Wallace is one of tens of thousands of Texans who discovered an identity thief applied for unemployment insurance in their names. She says it happened even though she's still working.
"That was definitely the first red flag. Before then, I didn't receive anything at home or anything in the mail
stating that I had filed myself," said Wallace.
The U.S. Department of Labor estimates $63 billion in improper unemployment payments have been paid during the pandemic.
"They filed in many states fraudulent claims for unemployment benefits and the taxpayer doesn't know," said IRS spokesman Michael Devine.
The Texas Workforce Commission says it flagged 292,000 unemployment claims as suspicious for ID theft. It says it stopped many, but 1.2% of benefits paid have been fraudulent.
"Businesses or individuals who have received correspondence from TWC when no claim has been filed should report it through our fraud submission portal, located at our home page at TexasWorkforce.org," said TWC spokesman Cisco Gamez. You can also email TWC.firstname.lastname@example.org or leave a message at the TWC Fraud Hotline at (800) 252-3642.
Devine says impacted taxpayers can still file their tax returns, but should report their correct income and note that they received a 1099-G in error.
"The IRS knows this a problem, so we might be able to fix it. But if not, you'll get a letter in the mail, or a notice from the IRS that you failed to claim income. And that's when you can contact the IRS and explain the situation and we're going to fix it and make it alright," said Devine.
The IRS offers a Guide to Unemployment Related Identity Theft.
If you are a victim of unemployment benefit fraud, TWC provided these answers to common questions:
• Are you responsible for paying back the money lost when you didn’t receive it?
If TWC has confirmed an individual’s identity has been stolen in connection with a fraudulent claim, the individual will not be responsible for the fraudulently obtained benefits. Individuals should report suspected identity theft to TWC by following the guidance on TWC’s Reporting Fraud webpage (https://twc.texas.gov/reporting-fraud) so TWC can investigate.
If, after identity theft has been confirmed, an ID theft victim receives an overpayment notification, they should reach out to TWC’s Identity Theft unit at IDTTF@twc.state.tx.us so we can resolve the issue.
• What other steps should a person take if they suspect identity theft fraud and have already reported fraudulent activity to TWC? Should they report fraud to their local law enforcement agency?
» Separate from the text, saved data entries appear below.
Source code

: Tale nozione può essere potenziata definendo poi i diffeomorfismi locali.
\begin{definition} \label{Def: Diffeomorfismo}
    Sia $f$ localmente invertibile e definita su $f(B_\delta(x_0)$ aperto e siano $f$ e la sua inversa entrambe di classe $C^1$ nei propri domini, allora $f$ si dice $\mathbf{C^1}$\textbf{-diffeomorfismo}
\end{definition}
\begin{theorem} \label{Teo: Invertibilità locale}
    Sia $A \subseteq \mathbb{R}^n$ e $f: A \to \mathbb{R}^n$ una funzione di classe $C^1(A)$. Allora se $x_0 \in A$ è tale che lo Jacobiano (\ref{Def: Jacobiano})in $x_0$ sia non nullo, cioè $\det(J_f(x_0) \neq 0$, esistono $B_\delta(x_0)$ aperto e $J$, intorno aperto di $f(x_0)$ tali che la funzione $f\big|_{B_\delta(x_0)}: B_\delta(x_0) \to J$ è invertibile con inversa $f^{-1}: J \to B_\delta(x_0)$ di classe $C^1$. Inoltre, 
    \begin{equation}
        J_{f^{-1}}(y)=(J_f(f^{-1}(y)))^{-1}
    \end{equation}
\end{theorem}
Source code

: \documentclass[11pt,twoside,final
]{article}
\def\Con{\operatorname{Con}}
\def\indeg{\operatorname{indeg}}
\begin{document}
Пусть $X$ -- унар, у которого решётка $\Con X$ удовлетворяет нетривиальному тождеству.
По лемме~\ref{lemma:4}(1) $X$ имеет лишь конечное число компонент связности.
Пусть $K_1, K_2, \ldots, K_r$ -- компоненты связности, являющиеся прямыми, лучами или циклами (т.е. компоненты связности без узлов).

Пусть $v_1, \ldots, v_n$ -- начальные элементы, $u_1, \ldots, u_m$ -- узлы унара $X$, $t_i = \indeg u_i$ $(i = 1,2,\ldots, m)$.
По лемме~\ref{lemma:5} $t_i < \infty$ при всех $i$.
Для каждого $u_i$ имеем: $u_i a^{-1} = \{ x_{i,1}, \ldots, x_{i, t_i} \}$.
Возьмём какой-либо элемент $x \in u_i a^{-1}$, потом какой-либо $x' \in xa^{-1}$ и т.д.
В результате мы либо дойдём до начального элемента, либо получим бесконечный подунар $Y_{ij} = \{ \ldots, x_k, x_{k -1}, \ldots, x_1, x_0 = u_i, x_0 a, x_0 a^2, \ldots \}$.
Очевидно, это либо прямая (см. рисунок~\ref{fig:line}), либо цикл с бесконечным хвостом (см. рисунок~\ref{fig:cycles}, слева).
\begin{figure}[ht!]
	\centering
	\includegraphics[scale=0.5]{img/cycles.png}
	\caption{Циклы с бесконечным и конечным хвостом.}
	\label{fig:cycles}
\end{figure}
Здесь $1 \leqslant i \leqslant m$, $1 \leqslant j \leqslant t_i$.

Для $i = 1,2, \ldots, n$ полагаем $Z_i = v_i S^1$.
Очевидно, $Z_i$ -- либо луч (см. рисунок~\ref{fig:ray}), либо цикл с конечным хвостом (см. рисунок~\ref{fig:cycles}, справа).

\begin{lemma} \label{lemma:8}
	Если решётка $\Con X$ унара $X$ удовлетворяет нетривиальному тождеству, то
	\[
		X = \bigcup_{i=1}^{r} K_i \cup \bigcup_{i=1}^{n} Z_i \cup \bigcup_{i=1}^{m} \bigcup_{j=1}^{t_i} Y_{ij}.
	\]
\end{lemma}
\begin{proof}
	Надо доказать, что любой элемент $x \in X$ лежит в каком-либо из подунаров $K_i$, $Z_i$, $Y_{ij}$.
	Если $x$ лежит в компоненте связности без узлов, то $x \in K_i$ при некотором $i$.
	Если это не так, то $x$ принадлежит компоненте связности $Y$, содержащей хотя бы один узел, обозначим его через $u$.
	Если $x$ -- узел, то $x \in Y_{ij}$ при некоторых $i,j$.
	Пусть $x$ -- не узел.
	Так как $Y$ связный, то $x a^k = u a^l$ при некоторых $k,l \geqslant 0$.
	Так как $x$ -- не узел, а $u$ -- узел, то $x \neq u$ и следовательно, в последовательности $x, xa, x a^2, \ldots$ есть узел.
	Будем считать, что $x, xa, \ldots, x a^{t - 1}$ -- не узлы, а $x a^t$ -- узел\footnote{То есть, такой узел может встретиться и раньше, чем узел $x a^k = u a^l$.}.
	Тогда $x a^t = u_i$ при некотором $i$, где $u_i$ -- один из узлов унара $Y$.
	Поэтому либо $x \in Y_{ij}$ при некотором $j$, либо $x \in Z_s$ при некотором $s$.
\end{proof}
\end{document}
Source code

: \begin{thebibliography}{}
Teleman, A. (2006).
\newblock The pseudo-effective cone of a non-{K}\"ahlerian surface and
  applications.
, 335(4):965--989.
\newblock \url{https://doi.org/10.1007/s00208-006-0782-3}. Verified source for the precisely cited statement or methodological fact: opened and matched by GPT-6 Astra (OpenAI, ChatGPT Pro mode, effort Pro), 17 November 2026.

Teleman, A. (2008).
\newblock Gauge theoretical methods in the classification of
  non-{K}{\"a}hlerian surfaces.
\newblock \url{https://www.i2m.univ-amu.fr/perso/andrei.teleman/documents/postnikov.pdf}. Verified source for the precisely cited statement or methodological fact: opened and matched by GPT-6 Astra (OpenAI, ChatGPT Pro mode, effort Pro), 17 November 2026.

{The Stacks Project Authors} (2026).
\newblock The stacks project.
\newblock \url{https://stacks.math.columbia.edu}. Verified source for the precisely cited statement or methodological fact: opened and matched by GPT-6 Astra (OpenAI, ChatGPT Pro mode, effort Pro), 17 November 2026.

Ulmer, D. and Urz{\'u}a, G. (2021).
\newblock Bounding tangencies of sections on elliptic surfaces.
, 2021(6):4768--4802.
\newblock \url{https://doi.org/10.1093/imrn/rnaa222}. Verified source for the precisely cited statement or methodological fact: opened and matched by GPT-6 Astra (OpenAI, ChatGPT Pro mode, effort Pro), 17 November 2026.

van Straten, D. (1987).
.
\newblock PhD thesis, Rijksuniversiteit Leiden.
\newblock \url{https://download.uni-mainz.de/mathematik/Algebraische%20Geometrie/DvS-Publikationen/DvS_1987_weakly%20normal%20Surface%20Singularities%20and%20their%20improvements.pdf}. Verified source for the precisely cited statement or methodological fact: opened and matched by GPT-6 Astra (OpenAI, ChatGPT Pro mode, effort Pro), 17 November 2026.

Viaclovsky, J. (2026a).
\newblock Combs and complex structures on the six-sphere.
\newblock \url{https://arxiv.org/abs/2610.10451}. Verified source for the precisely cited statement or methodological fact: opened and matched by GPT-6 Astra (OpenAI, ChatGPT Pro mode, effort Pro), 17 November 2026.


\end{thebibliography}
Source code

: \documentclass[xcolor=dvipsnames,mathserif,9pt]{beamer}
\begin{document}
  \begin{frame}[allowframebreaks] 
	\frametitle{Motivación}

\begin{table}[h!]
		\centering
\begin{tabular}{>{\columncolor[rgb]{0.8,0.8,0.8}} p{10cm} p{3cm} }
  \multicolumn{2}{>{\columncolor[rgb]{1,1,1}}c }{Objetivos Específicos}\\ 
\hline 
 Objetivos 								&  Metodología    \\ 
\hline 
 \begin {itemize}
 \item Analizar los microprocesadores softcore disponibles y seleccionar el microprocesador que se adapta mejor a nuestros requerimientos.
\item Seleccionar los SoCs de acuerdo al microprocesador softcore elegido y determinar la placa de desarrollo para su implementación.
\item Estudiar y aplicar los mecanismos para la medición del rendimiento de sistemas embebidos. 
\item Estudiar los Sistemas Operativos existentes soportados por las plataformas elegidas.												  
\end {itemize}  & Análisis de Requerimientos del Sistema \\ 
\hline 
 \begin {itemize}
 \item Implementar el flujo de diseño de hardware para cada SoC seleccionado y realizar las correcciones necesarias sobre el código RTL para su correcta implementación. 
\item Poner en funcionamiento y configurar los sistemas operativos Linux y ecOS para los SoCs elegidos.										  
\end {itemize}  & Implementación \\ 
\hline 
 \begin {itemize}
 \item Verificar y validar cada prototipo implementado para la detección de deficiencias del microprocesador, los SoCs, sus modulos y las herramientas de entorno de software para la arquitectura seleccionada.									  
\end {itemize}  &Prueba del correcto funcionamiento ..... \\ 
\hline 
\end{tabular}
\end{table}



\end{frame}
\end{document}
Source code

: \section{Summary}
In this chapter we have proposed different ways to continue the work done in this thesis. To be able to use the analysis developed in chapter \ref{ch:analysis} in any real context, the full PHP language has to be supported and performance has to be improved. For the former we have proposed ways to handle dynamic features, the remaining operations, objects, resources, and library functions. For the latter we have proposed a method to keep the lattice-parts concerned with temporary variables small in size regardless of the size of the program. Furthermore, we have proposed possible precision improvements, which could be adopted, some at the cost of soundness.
1. Contact the Police department in the city in which you reside and get an incident report and number.
2. Consult the Federal Trade Commission website (checklist of further actions is available on this site)
3. Contact one of the three credit reporting agencies listed below, and:
• Ask that a free fraud alert be placed on your credit report.
• Ask for a free credit report (you only need to contact one of the three agencies because the law requires the agency to contact the other two.)
• If needed, ask to have your credit account frozen.
o Equifax - 800-349-9960
o Experian - 888-397-3742
o TransUnion - 888-909-8872
4. If bank or credit union account was compromised, contact the fraud department of each institution. Report the identity theft and, if needed, ask them to close or freeze the compromised account.
If TWC has already established that you are an identity theft victim on your Unemployment Insurance (UI) claim and you need to provide identity verification documents, please visit the UI Fraud Submission portal (English), or UI Fraud Submission portal (Spanish) to provide your documentation.
• When you report fraud to TWC, should you expect to get a call, email or letter from TWC in response?
Individuals who report suspected fraud to TWC do not always receive a call, email, or letter in response to the information provided. TWC will only contact the complainant if we need clarification regarding the information provided.